■ Task instructions ■
Would you write out the entries below word for word, omitting the pictures?

■ Dataset entries ■

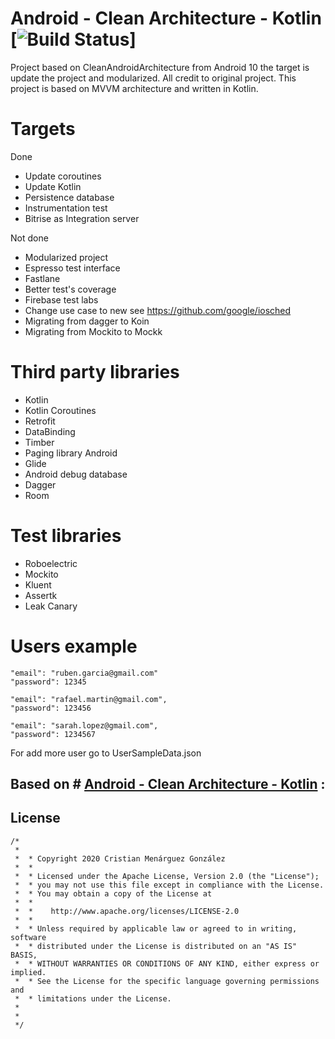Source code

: # Android - Clean Architecture - Kotlin [![Build Status](https://app.bitrise.io/app/1850888644719f3c/status.svg?token=uHL6GqLkYovmnjzTPkr3Hw)]
Project based on CleanAndroidArchitecture from Android 10 the target is update the project and modularized.
All credit to original project.  This project is based on MVVM architecture and written in Kotlin.


# Targets


Done
 - Update coroutines
 - Update Kotlin
 - Persistence database
 - Instrumentation test
 - Bitrise as Integration server

Not done
 - Modularized project
 - Espresso test interface
 - Fastlane
 - Better test's coverage
 - Firebase test labs
 - Change use case to new see https://github.com/google/iosched
 - Migrating from dagger to Koin
 - Migrating from Mockito to Mockk

# Third party libraries

 - Kotlin
 - Kotlin Coroutines
 - Retrofit
 - DataBinding
 - Timber
 - Paging library Android
 - Glide
 - Android debug database
 - Dagger
 - Room

# Test libraries

 - Roboelectric
 - Mockito
 - Kluent
 - Assertk
 - Leak Canary

# Users example
    "email": "ruben.garcia@gmail.com"
    "password": 12345

    "email": "rafael.martin@gmail.com",
    "password": 123456

    "email": "sarah.lopez@gmail.com",
    "password": 1234567

For add more user go to UserSampleData.json

## Based on # [Android - Clean Architecture - Kotlin](https://github.com/android10/Android-CleanArchitecture-Kotlin) :

## License


    /*
     *
     *  * Copyright 2020 Cristian Menárguez González
     *  *
     *  * Licensed under the Apache License, Version 2.0 (the "License");
     *  * you may not use this file except in compliance with the License.
     *  * You may obtain a copy of the License at
     *  *
     *  *    http://www.apache.org/licenses/LICENSE-2.0
     *  *
     *  * Unless required by applicable law or agreed to in writing, software
     *  * distributed under the License is distributed on an "AS IS" BASIS,
     *  * WITHOUT WARRANTIES OR CONDITIONS OF ANY KIND, either express or implied.
     *  * See the License for the specific language governing permissions and
     *  * limitations under the License.
     *
     *
     */
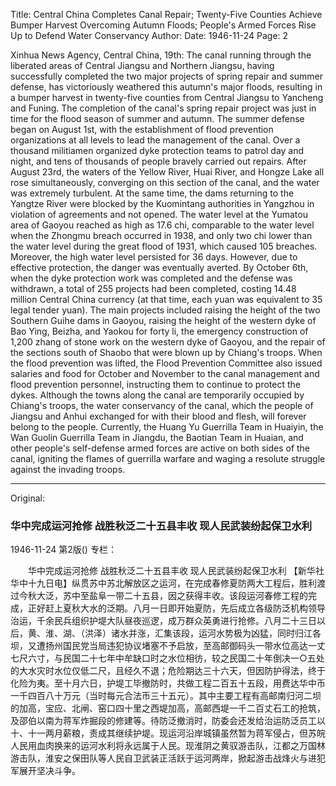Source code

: Title: Central China Completes Canal Repair; Twenty-Five Counties Achieve Bumper Harvest Overcoming Autumn Floods; People's Armed Forces Rise Up to Defend Water Conservancy
Author:
Date: 1946-11-24
Page: 2

Xinhua News Agency, Central China, 19th: The canal running through the liberated areas of Central Jiangsu and Northern Jiangsu, having successfully completed the two major projects of spring repair and summer defense, has victoriously weathered this autumn's major floods, resulting in a bumper harvest in twenty-five counties from Central Jiangsu to Yancheng and Funing. The completion of the canal's spring repair project was just in time for the flood season of summer and autumn. The summer defense began on August 1st, with the establishment of flood prevention organizations at all levels to lead the management of the canal. Over a thousand militiamen organized dyke protection teams to patrol day and night, and tens of thousands of people bravely carried out repairs. After August 23rd, the waters of the Yellow River, Huai River, and Hongze Lake all rose simultaneously, converging on this section of the canal, and the water was extremely turbulent. At the same time, the dams returning to the Yangtze River were blocked by the Kuomintang authorities in Yangzhou in violation of agreements and not opened. The water level at the Yumatou area of Gaoyou reached as high as 17.6 chi, comparable to the water level when the Zhongmu breach occurred in 1938, and only two chi lower than the water level during the great flood of 1931, which caused 105 breaches. Moreover, the high water level persisted for 36 days. However, due to effective protection, the danger was eventually averted. By October 6th, when the dyke protection work was completed and the defense was withdrawn, a total of 255 projects had been completed, costing 14.48 million Central China currency (at that time, each yuan was equivalent to 35 legal tender yuan). The main projects included raising the height of the two Southern Guihe dams in Gaoyou, raising the height of the western dyke of Bao Ying, Beizha, and Yaokou for forty li, the emergency construction of 1,200 zhang of stone work on the western dyke of Gaoyou, and the repair of the sections south of Shaobo that were blown up by Chiang's troops. When the flood prevention was lifted, the Flood Prevention Committee also issued salaries and food for October and November to the canal management and flood prevention personnel, instructing them to continue to protect the dykes. Although the towns along the canal are temporarily occupied by Chiang's troops, the water conservancy of the canal, which the people of Jiangsu and Anhui exchanged for with their blood and flesh, will forever belong to the people. Currently, the Huang Yu Guerrilla Team in Huaiyin, the Wan Guolin Guerrilla Team in Jiangdu, the Baotian Team in Huaian, and other people's self-defense armed forces are active on both sides of the canal, igniting the flames of guerrilla warfare and waging a resolute struggle against the invading troops.



<hr /> 

Original: 


### 华中完成运河抢修  战胜秋泛二十五县丰收  现人民武装纷起保卫水利

1946-11-24
第2版()
专栏：

　　华中完成运河抢修
    战胜秋泛二十五县丰收
    现人民武装纷起保卫水利
    【新华社华中十九日电】纵贯苏中苏北解放区之运河，在完成春修夏防两大工程后，胜利渡过今秋大泛，苏中至盐阜一带二十五县，因之获得丰收。该段运河春修工程的完成，正好赶上夏秋大水的泛期。八月一日即开始夏防，先后成立各级防泛机构领导治运，千余民兵组织护堤大队昼夜巡逻，成万群众英勇进行抢修。八月二十三日以后，黄、淮、湖、（洪泽）诸水并涨，汇集该段，运河水势极为凶猛，同时归江各坝，又遭扬州国民党当局违犯协议堵塞不予启放，至高邮御码头一带水位高达一丈七尺六寸，与民国二十七年中牟缺口时之水位相彷，较之民国二十年倒决一○五处的大水灾时水位仅低二尺，且经久不退；危险期达三十六天，但因防护得法，终于化险为夷。至十月六日，护堤工毕撤防时，共做工程二百五十五段，用费达华中币一千四百八十万元（当时每元合法币三十五元）。其中主要工程有高邮南归河二坝的加高，宝应、北闸、窑口四十里之西堤加高，高邮西堤一千二百丈石工的抢筑，及邵伯以南为蒋军炸掘段的修建等。待防泛撤消时，防委会还发给治运防泛员工以十、十一两月薪粮，责成其继续护堤。现运河沿岸城镇虽然暂为蒋军侵占，但苏皖人民用血肉换来的运河水利将永远属于人民。现淮阴之黄驭游击队，江都之万国林游击队，淮安之保田队等人民自卫武装正活跃于运河两岸，掀起游击战烽火与进犯军展开坚决斗争。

■ Written response ■
Source code

: # Android - Clean Architecture - Kotlin [![Build Status](https://app.bitrise.io/app/1850888644719f3c/status.svg?token=uHL6GqLkYovmnjzTPkr3Hw)]
Project based on CleanAndroidArchitecture from Android 10 the target is update the project and modularized.
All credit to original project.  This project is based on MVVM architecture and written in Kotlin.


# Targets


Done
 - Update coroutines
 - Update Kotlin
 - Persistence database
 - Instrumentation test
 - Bitrise as Integration server

Not done
 - Modularized project
 - Espresso test interface
 - Fastlane
 - Better test's coverage
 - Firebase test labs
 - Change use case to new see https://github.com/google/iosched
 - Migrating from dagger to Koin
 - Migrating from Mockito to Mockk

# Third party libraries

 - Kotlin
 - Kotlin Coroutines
 - Retrofit
 - DataBinding
 - Timber
 - Paging library Android
 - Glide
 - Android debug database
 - Dagger
 - Room

# Test libraries

 - Roboelectric
 - Mockito
 - Kluent
 - Assertk
 - Leak Canary

# Users example
    "email": "ruben.garcia@gmail.com"
    "password": 12345

    "email": "rafael.martin@gmail.com",
    "password": 123456

    "email": "sarah.lopez@gmail.com",
    "password": 1234567

For add more user go to UserSampleData.json

## Based on # [Android - Clean Architecture - Kotlin](https://github.com/android10/Android-CleanArchitecture-Kotlin) :

## License


    /*
     *
     *  * Copyright 2020 Cristian Menárguez González
     *  *
     *  * Licensed under the Apache License, Version 2.0 (the "License");
     *  * you may not use this file except in compliance with the License.
     *  * You may obtain a copy of the License at
     *  *
     *  *    http://www.apache.org/licenses/LICENSE-2.0
     *  *
     *  * Unless required by applicable law or agreed to in writing, software
     *  * distributed under the License is distributed on an "AS IS" BASIS,
     *  * WITHOUT WARRANTIES OR CONDITIONS OF ANY KIND, either express or implied.
     *  * See the License for the specific language governing permissions and
     *  * limitations under the License.
     *
     *
     */
Source code

: Title: Central China Completes Canal Repair; Twenty-Five Counties Achieve Bumper Harvest Overcoming Autumn Floods; People's Armed Forces Rise Up to Defend Water Conservancy
Author:
Date: 1946-11-24
Page: 2

Xinhua News Agency, Central China, 19th: The canal running through the liberated areas of Central Jiangsu and Northern Jiangsu, having successfully completed the two major projects of spring repair and summer defense, has victoriously weathered this autumn's major floods, resulting in a bumper harvest in twenty-five counties from Central Jiangsu to Yancheng and Funing. The completion of the canal's spring repair project was just in time for the flood season of summer and autumn. The summer defense began on August 1st, with the establishment of flood prevention organizations at all levels to lead the management of the canal. Over a thousand militiamen organized dyke protection teams to patrol day and night, and tens of thousands of people bravely carried out repairs. After August 23rd, the waters of the Yellow River, Huai River, and Hongze Lake all rose simultaneously, converging on this section of the canal, and the water was extremely turbulent. At the same time, the dams returning to the Yangtze River were blocked by the Kuomintang authorities in Yangzhou in violation of agreements and not opened. The water level at the Yumatou area of Gaoyou reached as high as 17.6 chi, comparable to the water level when the Zhongmu breach occurred in 1938, and only two chi lower than the water level during the great flood of 1931, which caused 105 breaches. Moreover, the high water level persisted for 36 days. However, due to effective protection, the danger was eventually averted. By October 6th, when the dyke protection work was completed and the defense was withdrawn, a total of 255 projects had been completed, costing 14.48 million Central China currency (at that time, each yuan was equivalent to 35 legal tender yuan). The main projects included raising the height of the two Southern Guihe dams in Gaoyou, raising the height of the western dyke of Bao Ying, Beizha, and Yaokou for forty li, the emergency construction of 1,200 zhang of stone work on the western dyke of Gaoyou, and the repair of the sections south of Shaobo that were blown up by Chiang's troops. When the flood prevention was lifted, the Flood Prevention Committee also issued salaries and food for October and November to the canal management and flood prevention personnel, instructing them to continue to protect the dykes. Although the towns along the canal are temporarily occupied by Chiang's troops, the water conservancy of the canal, which the people of Jiangsu and Anhui exchanged for with their blood and flesh, will forever belong to the people. Currently, the Huang Yu Guerrilla Team in Huaiyin, the Wan Guolin Guerrilla Team in Jiangdu, the Baotian Team in Huaian, and other people's self-defense armed forces are active on both sides of the canal, igniting the flames of guerrilla warfare and waging a resolute struggle against the invading troops.



<hr /> 

Original: 


### 华中完成运河抢修  战胜秋泛二十五县丰收  现人民武装纷起保卫水利

1946-11-24
第2版()
专栏：

　　华中完成运河抢修
    战胜秋泛二十五县丰收
    现人民武装纷起保卫水利
    【新华社华中十九日电】纵贯苏中苏北解放区之运河，在完成春修夏防两大工程后，胜利渡过今秋大泛，苏中至盐阜一带二十五县，因之获得丰收。该段运河春修工程的完成，正好赶上夏秋大水的泛期。八月一日即开始夏防，先后成立各级防泛机构领导治运，千余民兵组织护堤大队昼夜巡逻，成万群众英勇进行抢修。八月二十三日以后，黄、淮、湖、（洪泽）诸水并涨，汇集该段，运河水势极为凶猛，同时归江各坝，又遭扬州国民党当局违犯协议堵塞不予启放，至高邮御码头一带水位高达一丈七尺六寸，与民国二十七年中牟缺口时之水位相彷，较之民国二十年倒决一○五处的大水灾时水位仅低二尺，且经久不退；危险期达三十六天，但因防护得法，终于化险为夷。至十月六日，护堤工毕撤防时，共做工程二百五十五段，用费达华中币一千四百八十万元（当时每元合法币三十五元）。其中主要工程有高邮南归河二坝的加高，宝应、北闸、窑口四十里之西堤加高，高邮西堤一千二百丈石工的抢筑，及邵伯以南为蒋军炸掘段的修建等。待防泛撤消时，防委会还发给治运防泛员工以十、十一两月薪粮，责成其继续护堤。现运河沿岸城镇虽然暂为蒋军侵占，但苏皖人民用血肉换来的运河水利将永远属于人民。现淮阴之黄驭游击队，江都之万国林游击队，淮安之保田队等人民自卫武装正活跃于运河两岸，掀起游击战烽火与进犯军展开坚决斗争。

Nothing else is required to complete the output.